Try it – Below are records with pictures in them. Output exactly the lines from the one with "thieir info |" through the one with "- 🤔 I’m looking", both included, and leave every picture out; give only those lines.

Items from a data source
┌──

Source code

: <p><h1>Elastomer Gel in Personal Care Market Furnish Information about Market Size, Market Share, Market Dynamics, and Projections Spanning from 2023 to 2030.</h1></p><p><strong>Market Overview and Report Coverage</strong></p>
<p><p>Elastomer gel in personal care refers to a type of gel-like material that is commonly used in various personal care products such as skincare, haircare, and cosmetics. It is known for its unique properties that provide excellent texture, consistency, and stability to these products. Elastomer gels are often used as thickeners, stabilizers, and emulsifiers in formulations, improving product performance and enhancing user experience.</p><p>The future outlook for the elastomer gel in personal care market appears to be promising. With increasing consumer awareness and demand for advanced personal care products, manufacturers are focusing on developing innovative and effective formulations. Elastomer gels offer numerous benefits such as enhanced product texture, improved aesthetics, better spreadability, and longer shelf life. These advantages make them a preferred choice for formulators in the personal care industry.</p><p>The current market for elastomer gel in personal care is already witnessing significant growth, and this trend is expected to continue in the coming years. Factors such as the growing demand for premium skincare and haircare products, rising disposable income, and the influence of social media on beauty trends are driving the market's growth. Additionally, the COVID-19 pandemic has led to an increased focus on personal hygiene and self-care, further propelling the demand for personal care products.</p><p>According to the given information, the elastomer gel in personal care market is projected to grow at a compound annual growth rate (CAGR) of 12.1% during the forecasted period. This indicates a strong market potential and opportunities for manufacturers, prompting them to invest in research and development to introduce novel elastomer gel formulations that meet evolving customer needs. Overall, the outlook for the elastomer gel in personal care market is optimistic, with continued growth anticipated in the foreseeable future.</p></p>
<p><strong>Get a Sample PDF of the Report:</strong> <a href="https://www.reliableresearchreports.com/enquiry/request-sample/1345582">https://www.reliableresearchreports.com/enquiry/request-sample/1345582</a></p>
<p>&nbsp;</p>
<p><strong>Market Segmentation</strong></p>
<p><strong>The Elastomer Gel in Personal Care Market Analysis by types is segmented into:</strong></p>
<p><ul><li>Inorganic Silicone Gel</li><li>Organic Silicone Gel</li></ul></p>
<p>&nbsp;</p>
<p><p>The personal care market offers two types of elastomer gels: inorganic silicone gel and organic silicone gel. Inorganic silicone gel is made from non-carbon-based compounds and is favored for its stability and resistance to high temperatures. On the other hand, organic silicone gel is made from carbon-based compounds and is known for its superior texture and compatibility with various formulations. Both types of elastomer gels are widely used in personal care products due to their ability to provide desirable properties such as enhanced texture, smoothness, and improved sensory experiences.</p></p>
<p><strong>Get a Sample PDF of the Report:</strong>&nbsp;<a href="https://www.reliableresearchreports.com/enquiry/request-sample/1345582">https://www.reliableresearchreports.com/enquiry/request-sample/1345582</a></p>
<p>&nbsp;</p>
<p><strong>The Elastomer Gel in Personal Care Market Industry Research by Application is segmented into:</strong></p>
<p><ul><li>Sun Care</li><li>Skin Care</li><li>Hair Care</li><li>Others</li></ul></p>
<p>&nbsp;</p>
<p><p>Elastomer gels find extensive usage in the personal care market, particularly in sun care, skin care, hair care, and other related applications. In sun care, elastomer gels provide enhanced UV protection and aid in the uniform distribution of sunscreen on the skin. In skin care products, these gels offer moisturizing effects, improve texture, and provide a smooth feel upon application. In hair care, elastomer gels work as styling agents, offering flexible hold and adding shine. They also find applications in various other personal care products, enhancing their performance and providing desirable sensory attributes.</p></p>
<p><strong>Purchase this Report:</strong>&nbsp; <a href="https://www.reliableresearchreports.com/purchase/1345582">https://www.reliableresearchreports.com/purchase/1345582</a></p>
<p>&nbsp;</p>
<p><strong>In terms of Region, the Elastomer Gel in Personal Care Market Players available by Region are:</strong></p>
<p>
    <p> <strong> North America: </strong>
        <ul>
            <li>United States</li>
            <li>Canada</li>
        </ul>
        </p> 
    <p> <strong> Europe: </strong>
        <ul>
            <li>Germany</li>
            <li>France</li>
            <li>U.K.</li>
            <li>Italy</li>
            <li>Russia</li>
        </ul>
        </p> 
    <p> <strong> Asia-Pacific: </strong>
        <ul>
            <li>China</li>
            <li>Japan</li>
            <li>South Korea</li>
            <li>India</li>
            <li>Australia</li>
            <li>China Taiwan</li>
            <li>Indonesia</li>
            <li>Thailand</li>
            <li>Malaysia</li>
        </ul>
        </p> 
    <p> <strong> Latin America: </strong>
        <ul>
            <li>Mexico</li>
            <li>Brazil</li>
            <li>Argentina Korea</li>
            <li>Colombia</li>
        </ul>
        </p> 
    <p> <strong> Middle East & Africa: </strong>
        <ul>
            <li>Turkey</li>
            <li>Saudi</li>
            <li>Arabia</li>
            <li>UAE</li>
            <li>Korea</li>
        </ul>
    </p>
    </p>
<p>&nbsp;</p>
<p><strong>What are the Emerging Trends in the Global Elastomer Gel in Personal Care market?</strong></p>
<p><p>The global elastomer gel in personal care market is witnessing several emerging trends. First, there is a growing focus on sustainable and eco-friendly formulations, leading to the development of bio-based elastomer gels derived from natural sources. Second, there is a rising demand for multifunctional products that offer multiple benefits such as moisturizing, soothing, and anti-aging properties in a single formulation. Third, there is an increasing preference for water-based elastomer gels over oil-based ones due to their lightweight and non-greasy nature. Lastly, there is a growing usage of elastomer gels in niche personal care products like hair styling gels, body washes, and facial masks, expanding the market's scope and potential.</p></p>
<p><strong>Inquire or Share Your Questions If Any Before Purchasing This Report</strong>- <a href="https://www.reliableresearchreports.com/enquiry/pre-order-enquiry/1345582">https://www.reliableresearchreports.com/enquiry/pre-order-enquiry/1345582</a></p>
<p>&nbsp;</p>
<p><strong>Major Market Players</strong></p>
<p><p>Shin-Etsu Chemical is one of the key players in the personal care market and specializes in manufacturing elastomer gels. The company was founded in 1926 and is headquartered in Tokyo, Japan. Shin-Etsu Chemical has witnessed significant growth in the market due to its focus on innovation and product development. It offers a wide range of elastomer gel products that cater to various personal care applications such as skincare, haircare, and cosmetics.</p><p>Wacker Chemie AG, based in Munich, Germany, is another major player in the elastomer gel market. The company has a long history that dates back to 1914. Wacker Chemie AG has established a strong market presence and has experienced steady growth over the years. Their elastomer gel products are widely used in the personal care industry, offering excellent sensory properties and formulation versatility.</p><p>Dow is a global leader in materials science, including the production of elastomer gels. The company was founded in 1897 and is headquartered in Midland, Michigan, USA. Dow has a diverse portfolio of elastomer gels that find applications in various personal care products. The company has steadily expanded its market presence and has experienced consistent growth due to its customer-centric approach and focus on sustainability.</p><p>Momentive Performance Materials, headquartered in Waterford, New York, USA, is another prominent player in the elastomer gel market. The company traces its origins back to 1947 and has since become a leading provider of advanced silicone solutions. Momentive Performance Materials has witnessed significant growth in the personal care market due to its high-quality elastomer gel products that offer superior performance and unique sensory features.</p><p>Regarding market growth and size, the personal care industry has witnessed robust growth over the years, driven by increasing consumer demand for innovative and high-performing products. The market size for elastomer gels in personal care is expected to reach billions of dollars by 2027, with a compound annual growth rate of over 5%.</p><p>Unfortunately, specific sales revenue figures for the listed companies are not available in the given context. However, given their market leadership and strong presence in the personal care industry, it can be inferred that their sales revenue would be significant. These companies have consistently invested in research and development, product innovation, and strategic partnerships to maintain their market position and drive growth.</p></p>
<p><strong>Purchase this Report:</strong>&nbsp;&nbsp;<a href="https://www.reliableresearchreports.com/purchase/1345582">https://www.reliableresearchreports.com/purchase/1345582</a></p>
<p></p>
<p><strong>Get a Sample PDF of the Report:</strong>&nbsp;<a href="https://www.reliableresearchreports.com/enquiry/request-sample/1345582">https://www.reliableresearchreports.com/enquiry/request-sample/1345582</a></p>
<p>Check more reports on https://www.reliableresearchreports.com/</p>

└──
┌──

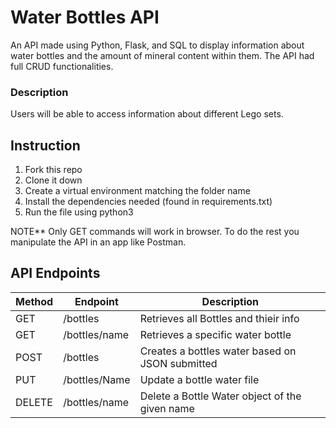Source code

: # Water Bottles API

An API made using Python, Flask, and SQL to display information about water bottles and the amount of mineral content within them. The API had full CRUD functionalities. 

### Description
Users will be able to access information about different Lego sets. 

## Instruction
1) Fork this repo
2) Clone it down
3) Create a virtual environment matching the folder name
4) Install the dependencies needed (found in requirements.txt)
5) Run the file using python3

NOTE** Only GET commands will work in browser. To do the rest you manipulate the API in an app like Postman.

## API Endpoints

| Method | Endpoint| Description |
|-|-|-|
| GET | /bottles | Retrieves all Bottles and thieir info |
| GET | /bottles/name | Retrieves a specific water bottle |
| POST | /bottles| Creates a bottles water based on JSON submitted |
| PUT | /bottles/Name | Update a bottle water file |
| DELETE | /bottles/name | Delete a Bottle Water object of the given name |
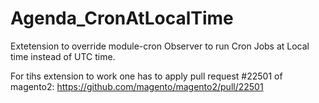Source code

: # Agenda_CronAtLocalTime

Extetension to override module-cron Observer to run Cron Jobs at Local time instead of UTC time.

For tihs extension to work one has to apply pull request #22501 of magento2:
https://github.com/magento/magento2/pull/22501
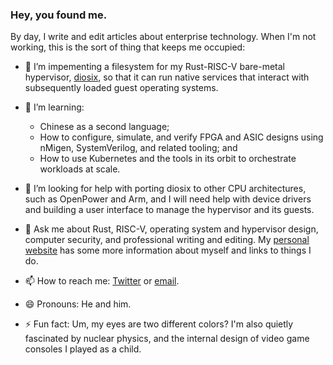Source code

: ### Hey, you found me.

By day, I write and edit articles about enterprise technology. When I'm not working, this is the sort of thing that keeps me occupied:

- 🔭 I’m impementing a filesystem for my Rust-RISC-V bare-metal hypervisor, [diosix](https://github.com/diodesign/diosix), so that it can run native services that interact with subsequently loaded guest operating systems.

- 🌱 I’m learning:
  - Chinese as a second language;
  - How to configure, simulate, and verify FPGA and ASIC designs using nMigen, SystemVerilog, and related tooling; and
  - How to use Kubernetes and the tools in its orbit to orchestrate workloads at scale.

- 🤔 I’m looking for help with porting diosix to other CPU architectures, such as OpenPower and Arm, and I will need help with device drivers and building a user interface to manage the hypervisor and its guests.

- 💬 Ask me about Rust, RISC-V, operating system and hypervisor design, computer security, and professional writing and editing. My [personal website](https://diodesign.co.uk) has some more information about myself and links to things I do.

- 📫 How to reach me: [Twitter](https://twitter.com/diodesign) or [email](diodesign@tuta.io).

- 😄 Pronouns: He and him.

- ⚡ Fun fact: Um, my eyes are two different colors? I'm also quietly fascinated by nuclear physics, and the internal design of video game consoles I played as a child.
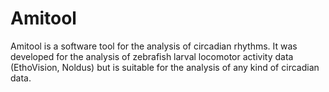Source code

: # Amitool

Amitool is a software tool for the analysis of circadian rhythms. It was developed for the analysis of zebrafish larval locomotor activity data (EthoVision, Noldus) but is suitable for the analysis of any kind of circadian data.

└──
┌──

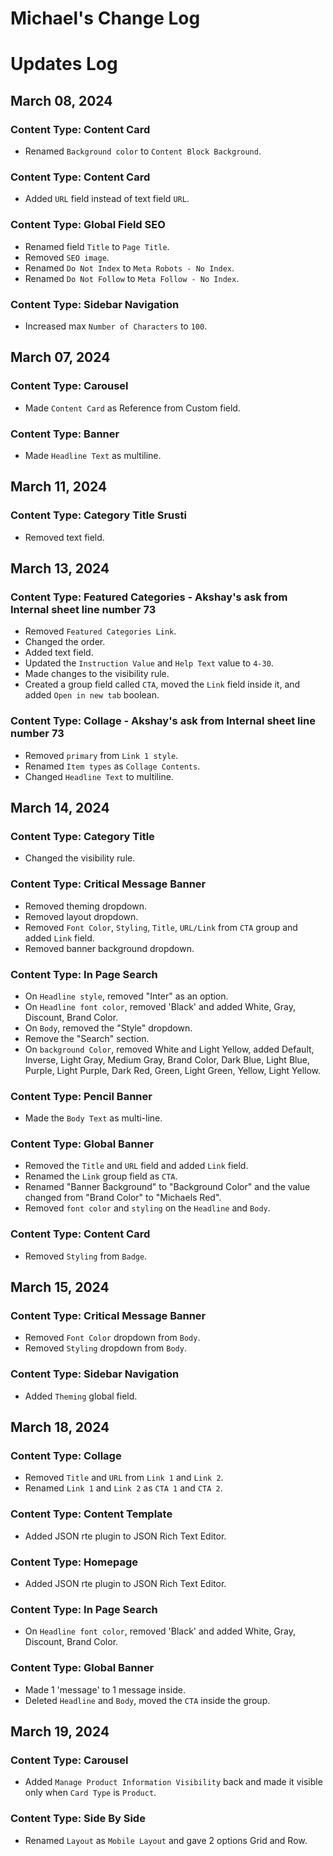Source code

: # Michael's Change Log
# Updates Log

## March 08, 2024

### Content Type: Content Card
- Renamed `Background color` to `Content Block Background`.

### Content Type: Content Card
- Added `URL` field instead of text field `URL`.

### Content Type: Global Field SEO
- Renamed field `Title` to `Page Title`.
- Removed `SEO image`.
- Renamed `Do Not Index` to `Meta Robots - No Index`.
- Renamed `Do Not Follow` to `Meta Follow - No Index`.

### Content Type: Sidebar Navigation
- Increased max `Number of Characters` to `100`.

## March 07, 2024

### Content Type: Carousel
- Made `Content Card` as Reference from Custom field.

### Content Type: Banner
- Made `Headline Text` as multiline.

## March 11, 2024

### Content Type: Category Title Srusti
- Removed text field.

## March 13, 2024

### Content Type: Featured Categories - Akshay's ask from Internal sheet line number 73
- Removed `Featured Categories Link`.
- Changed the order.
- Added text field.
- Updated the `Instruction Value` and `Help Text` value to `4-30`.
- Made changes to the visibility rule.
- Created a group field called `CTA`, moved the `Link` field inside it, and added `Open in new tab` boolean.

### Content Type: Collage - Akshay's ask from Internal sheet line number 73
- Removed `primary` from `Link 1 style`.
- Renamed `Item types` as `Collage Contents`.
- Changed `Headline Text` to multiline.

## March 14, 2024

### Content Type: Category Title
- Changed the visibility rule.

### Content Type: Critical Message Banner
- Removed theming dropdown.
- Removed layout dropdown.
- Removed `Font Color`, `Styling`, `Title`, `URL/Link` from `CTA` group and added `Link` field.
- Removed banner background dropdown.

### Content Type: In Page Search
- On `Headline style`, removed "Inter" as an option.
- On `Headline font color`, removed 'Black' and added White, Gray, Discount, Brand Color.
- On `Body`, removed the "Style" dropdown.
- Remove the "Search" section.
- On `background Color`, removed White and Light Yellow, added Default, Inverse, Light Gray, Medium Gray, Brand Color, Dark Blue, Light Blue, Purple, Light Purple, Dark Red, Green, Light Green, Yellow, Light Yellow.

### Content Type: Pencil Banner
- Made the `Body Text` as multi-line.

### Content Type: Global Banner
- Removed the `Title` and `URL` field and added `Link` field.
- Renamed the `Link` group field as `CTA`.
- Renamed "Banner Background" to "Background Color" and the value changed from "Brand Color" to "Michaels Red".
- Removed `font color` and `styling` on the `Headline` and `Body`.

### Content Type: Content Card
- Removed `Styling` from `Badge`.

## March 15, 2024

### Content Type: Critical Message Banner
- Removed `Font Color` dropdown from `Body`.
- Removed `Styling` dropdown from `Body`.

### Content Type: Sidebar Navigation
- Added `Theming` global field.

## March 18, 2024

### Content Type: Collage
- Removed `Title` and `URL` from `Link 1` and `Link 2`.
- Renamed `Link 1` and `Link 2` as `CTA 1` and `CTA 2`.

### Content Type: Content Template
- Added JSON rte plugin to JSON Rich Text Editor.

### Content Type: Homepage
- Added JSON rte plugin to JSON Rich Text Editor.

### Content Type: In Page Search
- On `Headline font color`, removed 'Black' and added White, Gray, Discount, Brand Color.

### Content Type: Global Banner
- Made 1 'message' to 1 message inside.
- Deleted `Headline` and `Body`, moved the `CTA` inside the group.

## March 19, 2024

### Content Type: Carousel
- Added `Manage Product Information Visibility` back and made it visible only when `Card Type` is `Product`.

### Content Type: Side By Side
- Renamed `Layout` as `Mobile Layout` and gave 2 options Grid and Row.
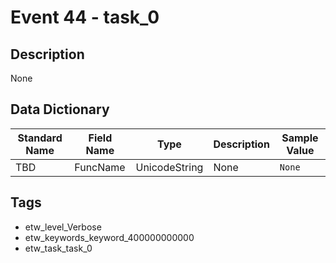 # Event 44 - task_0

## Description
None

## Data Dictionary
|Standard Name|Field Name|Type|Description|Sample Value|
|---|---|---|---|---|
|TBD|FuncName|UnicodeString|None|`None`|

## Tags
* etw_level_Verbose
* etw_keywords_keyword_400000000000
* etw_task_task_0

└──

Response –
| GET | /bottles | Retrieves all Bottles and thieir info |
| GET | /bottles/name | Retrieves a specific water bottle |
| POST | /bottles| Creates a bottles water based on JSON submitted |
| PUT | /bottles/Name | Update a bottle water file |
| DELETE | /bottles/name | Delete a Bottle Water object of the given name |
Source code

: # Agenda_CronAtLocalTime

Extetension to override module-cron Observer to run Cron Jobs at Local time instead of UTC time.

For tihs extension to work one has to apply pull request #22501 of magento2:
https://github.com/magento/magento2/pull/22501
Source code

: ### Hey, you found me.

By day, I write and edit articles about enterprise technology. When I'm not working, this is the sort of thing that keeps me occupied:

- 🔭 I’m impementing a filesystem for my Rust-RISC-V bare-metal hypervisor, [diosix](https://github.com/diodesign/diosix), so that it can run native services that interact with subsequently loaded guest operating systems.

- 🌱 I’m learning:
  - Chinese as a second language;
  - How to configure, simulate, and verify FPGA and ASIC designs using nMigen, SystemVerilog, and related tooling; and
  - How to use Kubernetes and the tools in its orbit to orchestrate workloads at scale.

- 🤔 I’m looking for help with porting diosix to other CPU architectures, such as OpenPower and Arm, and I will need help with device drivers and building a user interface to manage the hypervisor and its guests.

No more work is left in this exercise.